『ドラゴン・マガジン年鑑』あれこれ。

 『ドラゴン・マガジン年鑑』が日本語で出た喜びを噛みしめております。
 自分が協力した本が出た喜びだけではなく、英語圏にこういう雑誌があり、これで成立しえている。そうした文化の熱さをパッケージングして日本に紹介できたことが、たまらなく嬉しいのです。
 『ドラゴン・マガジン年鑑』プレビューの紹介をこのブログでさせていただいたことがあります。
http://d.hatena.ne.jp/Thorn/20100521

ドラゴン・マガジン年鑑 (ダンジョンズ&ドラゴンズ第4版サプリメント)

ドラゴン・マガジン年鑑 (ダンジョンズ&ドラゴンズ第4版サプリメント)

 これがどういう本かというと、アメリカで出ている『ダンジョンズ&ドラゴンズ』の専門誌「Dragon」の年鑑ベスト選というわけです。いわばSFのアンソロジーみたいに、D&Dの記事のベストが編まれているということですね。

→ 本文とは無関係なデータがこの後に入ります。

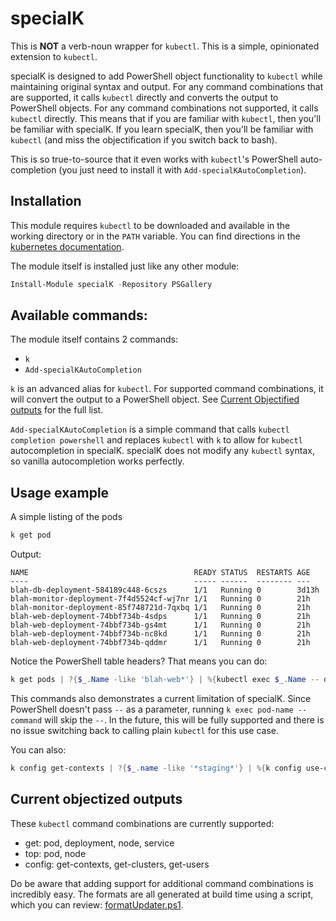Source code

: # specialK

This is **NOT** a verb-noun wrapper for `kubectl`. This is a simple, opinionated extension to `kubectl`.

specialK is designed to add PowerShell object functionality to `kubectl` while maintaining original syntax and output. For any command combinations that are supported, it calls `kubectl` directly and converts the output to PowerShell objects. For any command combinations not supported, it calls `kubectl` directly. This means that if you are familiar with `kubectl`, then you'll be familiar with specialK. If you learn specialK, then you'll be familiar with `kubectl` (and miss the objectification if you switch back to bash).

This is so true-to-source that it even works with `kubectl`'s PowerShell auto-completion (you just need to install it with `Add-specialKAutoCompletion`).

## Installation

This module requires `kubectl` to be downloaded and available in the working directory or in the `PATH` variable. You can find directions in the [kubernetes documentation](https://kubernetes.io/docs/tasks/tools/).

The module itself is installed just like any other module:

```powershell
Install-Module specialK -Repository PSGallery
```

## Available commands:

The module itself contains 2 commands:

- `k`
- `Add-specialKAutoCompletion`

`k` is an advanced alias for `kubectl`. For supported command combinations, it will convert the output to a PowerShell object. See [Current Objectified outputs](#current-objectized-outputs) for the full list.

`Add-specialKAutoCompletion` is a simple command that calls `kubectl completion powershell` and replaces `kubectl` with `k` to allow for `kubectl` autocompletion in specialK. specialK does not modify any `kubectl` syntax, so vanilla autocompletion works perfectly.

## Usage example

A simple listing of the pods

```powershell
k get pod
```

Output:

```plaintext
NAME                                     READY STATUS  RESTARTS AGE
----                                     ----- ------  -------- ---
blah-db-deployment-584189c448-6cszs      1/1   Running 0        3d13h
blah-monitor-deployment-7f4d5524cf-wj7nr 1/1   Running 0        21h
blah-monitor-deployment-85f748721d-7qxbq 1/1   Running 0        21h
blah-web-deployment-74bbf734b-4sdps      1/1   Running 0        21h
blah-web-deployment-74bbf734b-gs4mt      1/1   Running 0        21h
blah-web-deployment-74bbf734b-nc8kd      1/1   Running 0        21h
blah-web-deployment-74bbf734b-qddmr      1/1   Running 0        21h
```

Notice the PowerShell table headers? That means you can do:

```powershell
k get pods | ?{$_.Name -like 'blah-web*'} | %{kubectl exec $_.Name -- date}
```

This commands also demonstrates a current limitation of specialK. Since PowerShell doesn't pass `--` as a parameter, running `k exec pod-name -- command` will skip the `--`. In the future, this will be fully supported and there is no issue switching back to calling plain `kubectl` for this use case.

You can also:

```powershell
k config get-contexts | ?{$_.name -like '*staging*'} | %{k config use-context $_.name}
```

## Current objectized outputs

These `kubectl` command combinations are currently supported:

- get: pod, deployment, node, service
- top: pod, node
- config: get-contexts, get-clusters, get-users

Do be aware that adding support for additional command combinations is incredibly easy. The formats are all generated at build time using a script, which you can review: [formatUpdater.ps1](repoScripts/formatUpdater.ps1).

「Dragon」は、ずうっと紙媒体で発売されてきた雑誌で、主にルールや設定面のサポートがなされてきた雑誌でした。「Dragon」でしか書かれてこなかった話題も多いんです。痒いところに手が届くサポート記事、知られざる神々の設定、オーバーパワーで驚いてしまう追加ルールの数々など。


 日本ではじめて「Dragon」が訳されたのは、たぶん「オフィシャルD&Dマガジン」創刊号(1988)じゃないかと思います。「Dragon」80号の記事ですね。「成功への五つのカギ 楽しくマスタリングするために」という記事が訳載されました。*1


 「オフィシャルD&Dマガジン」が1991(厳密には92)年に休刊になってから、長らく「Dragon」の記事が日本語で紹介されることはなかったわけです。かつて、AD&Dのゲーマーからは、「Dragon」を購読してこそ真のゲーマーだ、と言われたこともあります(笑)
 それくらい深い内容。


 で、およそ20年のインターバルを経て、ようやく「Dragon」のサポート記事が、日本にお目見えするということなのです。初っぱなのイーグノフは、AD&D時代からの由緒あるノールのデーモン・プリンスですが、その沿革なども語られて興味深いことしきり。

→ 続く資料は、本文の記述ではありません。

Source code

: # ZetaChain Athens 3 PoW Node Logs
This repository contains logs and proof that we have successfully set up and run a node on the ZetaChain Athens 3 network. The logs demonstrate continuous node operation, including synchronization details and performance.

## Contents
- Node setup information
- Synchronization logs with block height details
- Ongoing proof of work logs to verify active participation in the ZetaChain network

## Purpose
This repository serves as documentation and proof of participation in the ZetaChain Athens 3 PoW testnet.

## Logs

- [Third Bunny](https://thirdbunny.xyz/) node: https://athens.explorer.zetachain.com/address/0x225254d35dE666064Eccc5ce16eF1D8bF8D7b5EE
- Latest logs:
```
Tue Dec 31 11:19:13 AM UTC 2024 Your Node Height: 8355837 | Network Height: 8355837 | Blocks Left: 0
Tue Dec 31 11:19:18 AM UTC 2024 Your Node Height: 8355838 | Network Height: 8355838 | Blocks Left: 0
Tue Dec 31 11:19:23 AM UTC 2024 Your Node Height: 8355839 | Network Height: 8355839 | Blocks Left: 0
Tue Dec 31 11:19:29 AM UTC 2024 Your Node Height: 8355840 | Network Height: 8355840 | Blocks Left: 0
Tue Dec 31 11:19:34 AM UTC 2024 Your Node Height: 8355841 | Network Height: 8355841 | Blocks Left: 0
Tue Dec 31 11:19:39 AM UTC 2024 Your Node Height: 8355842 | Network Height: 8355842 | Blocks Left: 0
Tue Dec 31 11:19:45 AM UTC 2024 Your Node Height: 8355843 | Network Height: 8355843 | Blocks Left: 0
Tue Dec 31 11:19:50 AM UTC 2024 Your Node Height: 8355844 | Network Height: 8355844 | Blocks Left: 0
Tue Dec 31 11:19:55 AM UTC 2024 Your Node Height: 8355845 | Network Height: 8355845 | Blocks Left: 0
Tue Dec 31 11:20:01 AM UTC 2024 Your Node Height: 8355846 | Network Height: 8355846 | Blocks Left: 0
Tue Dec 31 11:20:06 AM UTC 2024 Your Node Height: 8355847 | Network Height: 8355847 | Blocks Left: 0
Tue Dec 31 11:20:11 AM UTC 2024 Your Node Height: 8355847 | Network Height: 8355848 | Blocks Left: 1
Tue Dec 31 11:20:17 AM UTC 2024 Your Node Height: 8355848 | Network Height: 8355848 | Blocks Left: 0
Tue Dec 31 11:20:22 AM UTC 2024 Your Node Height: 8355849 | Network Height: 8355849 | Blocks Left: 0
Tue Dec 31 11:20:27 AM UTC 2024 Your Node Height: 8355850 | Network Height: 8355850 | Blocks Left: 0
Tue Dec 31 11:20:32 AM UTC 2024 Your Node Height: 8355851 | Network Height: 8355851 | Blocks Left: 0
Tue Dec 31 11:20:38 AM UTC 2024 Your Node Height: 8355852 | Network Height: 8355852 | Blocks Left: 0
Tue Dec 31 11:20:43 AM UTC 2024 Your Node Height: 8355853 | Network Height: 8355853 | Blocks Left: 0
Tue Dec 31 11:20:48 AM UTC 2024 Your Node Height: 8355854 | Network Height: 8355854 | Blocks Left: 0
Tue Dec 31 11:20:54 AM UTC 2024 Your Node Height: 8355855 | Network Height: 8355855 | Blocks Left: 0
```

 ただ、最初に紹介された記事が「楽しくマスタリングするために」という記事であるように、「Dragon」のコンセプトは、D&Dというタイトルをお好みのスタイルで愉しむためのさまざまなメニューを取り揃えつつ、他の人がどうやっているのかを見せてくれるすぐれた案でもありました。

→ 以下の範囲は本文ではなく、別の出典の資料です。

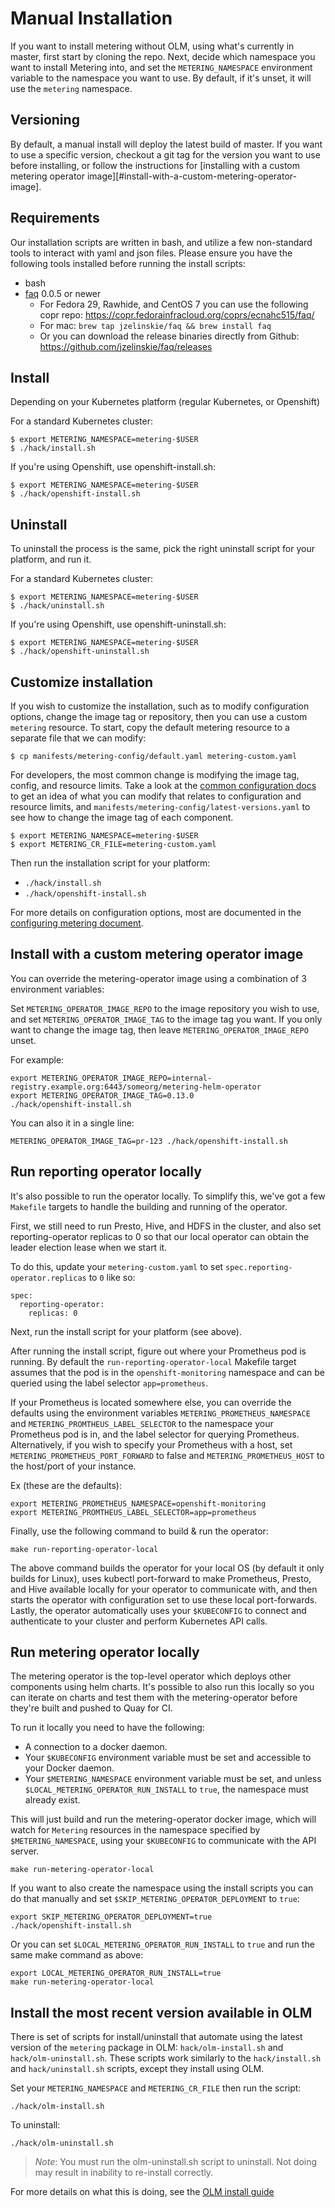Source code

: # Manual Installation

If you want to install metering without OLM, using what's currently in master, first start by cloning the repo.
Next, decide which namespace you want to install Metering into, and set the `METERING_NAMESPACE` environment variable to the namespace you want to use.
By default, if it's unset, it will use the `metering` namespace.

## Versioning

By default, a manual install will deploy the latest build of master.
If you want to use a specific version, checkout a git tag for the version you want to use before installing, or follow the instructions for [installing with a custom metering operator image][#install-with-a-custom-metering-operator-image].

## Requirements

Our installation scripts are written in bash, and utilize a few non-standard tools to interact with yaml and json files.
Please ensure you have the following tools installed before running the install scripts:

- bash
- [faq](https://github.com/jzelinskie/faq) 0.0.5 or newer
  - For Fedora 29, Rawhide, and CentOS 7 you can use the following copr repo: https://copr.fedorainfracloud.org/coprs/ecnahc515/faq/
  - For mac: `brew tap jzelinskie/faq && brew install faq`
  - Or you can download the release binaries directly from Github: https://github.com/jzelinskie/faq/releases

## Install

Depending on your Kubernetes platform (regular Kubernetes, or Openshift)

For a standard Kubernetes cluster:

```
$ export METERING_NAMESPACE=metering-$USER
$ ./hack/install.sh
```

If you're using Openshift, use openshift-install.sh:

```
$ export METERING_NAMESPACE=metering-$USER
$ ./hack/openshift-install.sh
```

## Uninstall

To uninstall the process is the same, pick the right uninstall script for your platform, and run it.

For a standard Kubernetes cluster:

```
$ export METERING_NAMESPACE=metering-$USER
$ ./hack/uninstall.sh
```

If you're using Openshift, use openshift-uninstall.sh:

```
$ export METERING_NAMESPACE=metering-$USER
$ ./hack/openshift-uninstall.sh
```

## Customize installation


If you wish to customize the installation, such as to modify configuration
options, change the image tag or repository, then you can use a custom
`metering` resource. To start, copy the default metering resource to a
separate file that we can modify:

```
$ cp manifests/metering-config/default.yaml metering-custom.yaml
```

For developers, the most common change is modifying the image tag, config, and resource limits.
Take a look at the [common configuration docs](common-configuration.md) to get an
idea of what you can modify that relates to configuration and resource limits, and
`manifests/metering-config/latest-versions.yaml` to see how to change the
image tag of each component.

```
$ export METERING_NAMESPACE=metering-$USER
$ export METERING_CR_FILE=metering-custom.yaml
```

Then run the installation script for your platform:

- `./hack/install.sh`
- `./hack/openshift-install.sh`

For more details on configuration options, most are documented in the [configuring metering document][configuring-metering].

## Install with a custom metering operator image

You can override the metering-operator image using a combination of 3 environment variables:

Set `METERING_OPERATOR_IMAGE_REPO` to the image repository you wish to use, and set `METERING_OPERATOR_IMAGE_TAG` to the image tag you want.
If you only want to change the image tag, then leave `METERING_OPERATOR_IMAGE_REPO` unset.

For example:

```
export METERING_OPERATOR_IMAGE_REPO=internal-registry.example.org:6443/someorg/metering-helm-operator
export METERING_OPERATOR_IMAGE_TAG=0.13.0
./hack/openshift-install.sh
```

You can also it in a single line:

```
METERING_OPERATOR_IMAGE_TAG=pr-123 ./hack/openshift-install.sh
```

## Run reporting operator locally

It's also possible to run the operator locally.
To simplify this, we've got a few `Makefile` targets to handle the building and running of the operator.

First, we still need to run Presto, Hive, and HDFS in the cluster, and also set reporting-operator replicas to 0 so that our local operator can obtain the leader election lease when we start it.

To do this, update your `metering-custom.yaml` to set `spec.reporting-operator.replicas` to `0` like so:

```
spec:
  reporting-operator:
    replicas: 0
```

Next, run the install script for your platform (see above).

After running the install script, figure out where your Prometheus pod is running.
By default the `run-reporting-operator-local` Makefile target assumes that the pod is in the `openshift-monitoring` namespace and can be queried using the label selector `app=prometheus`.

If your Prometheus is located somewhere else, you can override the defaults using the environment variables `METERING_PROMETHEUS_NAMESPACE` and `METERING_PROMTHEUS_LABEL_SELECTOR` to the namespace your Prometheus pod is in, and the label selector for querying Prometheus. Alternatively, if you wish to specify your Prometheus with a host, set `METERING_PROMETHEUS_PORT_FORWARD` to false and `METERING_PROMETHEUS_HOST` to the host/port of your instance.

Ex (these are the defaults):
```
export METERING_PROMETHEUS_NAMESPACE=openshift-monitoring
export METERING_PROMTHEUS_LABEL_SELECTOR=app=prometheus
```

Finally, use the following command to build & run the operator:

```
make run-reporting-operator-local
```

The above command builds the operator for your local OS (by default it only builds for Linux), uses kubectl port-forward to make Prometheus, Presto, and Hive available locally for your operator to communicate with, and then starts the operator with configuration set to use these local port-forwards.
Lastly, the operator automatically uses your `$KUBECONFIG` to connect and authenticate to your cluster and perform Kubernetes API calls.

## Run metering operator locally

The metering operator is the top-level operator which deploys other components using helm charts.
It's possible to also run this locally so you can iterate on charts and test them with the metering-operator before they're built and pushed to Quay for CI.

To run it locally you need to have the following:

- A connection to a docker daemon.
- Your `$KUBECONFIG` environment variable must be set and accessible to your Docker daemon.
- Your `$METERING_NAMESPACE` environment variable must be set, and unless `$LOCAL_METERING_OPERATOR_RUN_INSTALL` to `true`, the namespace must already exist.

This will just build and run the metering-operator docker image, which will watch for `Metering` resources in the namespace specified by `$METERING_NAMESPACE`, using your `$KUBECONFIG` to communicate with the API server.

```
make run-metering-operator-local
```

If you want to also create the namespace using the install scripts you can do that manually and set `$SKIP_METERING_OPERATOR_DEPLOYMENT` to `true`:

```
export SKIP_METERING_OPERATOR_DEPLOYMENT=true
./hack/openshift-install.sh
```

Or you can set `$LOCAL_METERING_OPERATOR_RUN_INSTALL` to `true` and run the same make command as above:

```
export LOCAL_METERING_OPERATOR_RUN_INSTALL=true
make run-metering-operator-local
```

## Install the most recent version available in OLM

There is set of scripts for install/uninstall that automate using the latest version of the `metering` package in OLM: `hack/olm-install.sh` and `hack/olm-uninstall.sh`.
These scripts work similarly to the `hack/install.sh` and `hack/uninstall.sh` scripts, except they install using OLM.

Set your `METERING_NAMESPACE` and `METERING_CR_FILE` then run the script:

```
./hack/olm-install.sh
```

To uninstall:

```
./hack/olm-uninstall.sh
```

> *Note*: You must run the olm-uninstall.sh script to uninstall. Not doing may result in inability to re-install correctly.

For more details on what this is doing, see the [OLM install guide][olm-install]

[configuring-metering]: metering-config.md
[olm-install]: olm-install.md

 現在の「Dragon」も、たぶんその精神を受け継いでいて、いろいろ面白い試みをやっています。特に、各記事には「舞台裏」として、一種のデザイナーズ・ノートがついています。これがなかなか、おもしろい。先達の成果を、現世代のデザイナーがどうやって活かそうとしているかがわかります。


 『ドラゴン・マガジン年鑑』には、プレビューでもイーノグフ(ノールのデーモン・プリンス)の情報が載っています。ここからどう想像力を膨らませるか。そうした頭の使い方は、実は各あるメディアの中で、RPGがいちばん相性がいいと思います。もちろん敵を置き換えるだけでもいいんです。
 『ウォーハンマー・コンパニオン』の紹介の時に書いた「インデクシングを促す」という要素は、そのまま『ドラゴン・マガジン年鑑』にも当て嵌まります。加えて、同書にはすぐに遊べるシナリオもついてますよ。
http://d.hatena.ne.jp/Thorn/20081121/p2


 なお、『ドラゴン・マガジン年鑑』については吉井徹さんのコミックが最良の紹介かもしれません。余裕があれば、国内Dragon誌紹介総覧つくりたいところですね。
 http://bit.ly/bGgPal

*1:厳密には、エイプリルフールのジョーク・ドラゴンが、「ドラゴン・マガジン」1号に紹介されたことがありますが、訳載ではありませんね。